**Records from a dataset:**

==================================================

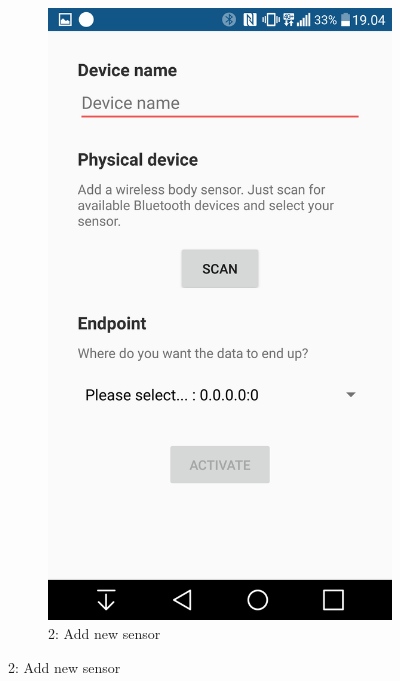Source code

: \begin{figure}[H]
\begin{subfigure}[b]{0.45\textwidth}
        \includegraphics[width=\textwidth]{img/gw2.png}
        \caption*{2: Add new sensor}
        \label{fig:14dbpassword}
    \end{subfigure}
\end{figure}

\newpage

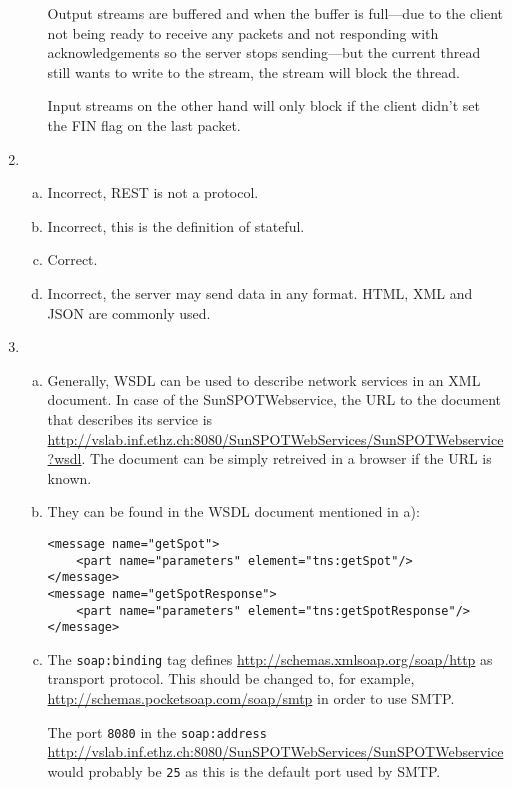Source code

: \documentclass[11pt]{article}
\begin{document}
\begin{enumerate}
\begin{enumerate}[a)]
Output streams are buffered and when the buffer is full---due to the client not being ready to receive any packets and not responding with acknowledgements so the server stops sending---but the current thread still wants to write to the stream, the stream will block the thread.

Input streams on the other hand will only block if the client didn't set the FIN flag on the last packet.

\end{enumerate}

\item
\begin{enumerate}[a)]

\item Incorrect, REST is not a protocol.
\item Incorrect, this is the definition of stateful.
\item Correct.
\item Incorrect, the server may send data in any format. HTML, XML and JSON are commonly used.

\end{enumerate}

\item
\begin{enumerate}[a)]

\item
Generally, WSDL can be used to describe network services in an XML document. In case of the SunSPOTWebservice, the URL to the document that describes its service is \\ \url{http://vslab.inf.ethz.ch:8080/SunSPOTWebServices/SunSPOTWebservice?wsdl}. The document can be simply retreived in a browser if the URL is known.

\item
They can be found in the WSDL document mentioned in a):
\begin{lstlisting}
<message name="getSpot">
	<part name="parameters" element="tns:getSpot"/>
</message>
<message name="getSpotResponse">
	<part name="parameters" element="tns:getSpotResponse"/>
</message>
\end{lstlisting}

\item
The \lstinline{soap:binding} tag defines \url{http://schemas.xmlsoap.org/soap/http} as transport protocol. This should be changed to, for example, \url{http://schemas.pocketsoap.com/soap/smtp} in order to use SMTP.

The port \lstinline{8080} in the \lstinline{soap:address} \url{http://vslab.inf.ethz.ch:8080/SunSPOTWebServices/SunSPOTWebservice} would probably be \lstinline{25} as this is the default port used by SMTP.


\end{enumerate}
\end{enumerate}
\end{document}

==================================================

**Exercise prompt:** Look through the entries above and report each line where the string "textwidth" occurs.

**Finished exercise:**
\begin{subfigure}[b]{0.45\textwidth}
        \includegraphics[width=\textwidth]{img/gw2.png}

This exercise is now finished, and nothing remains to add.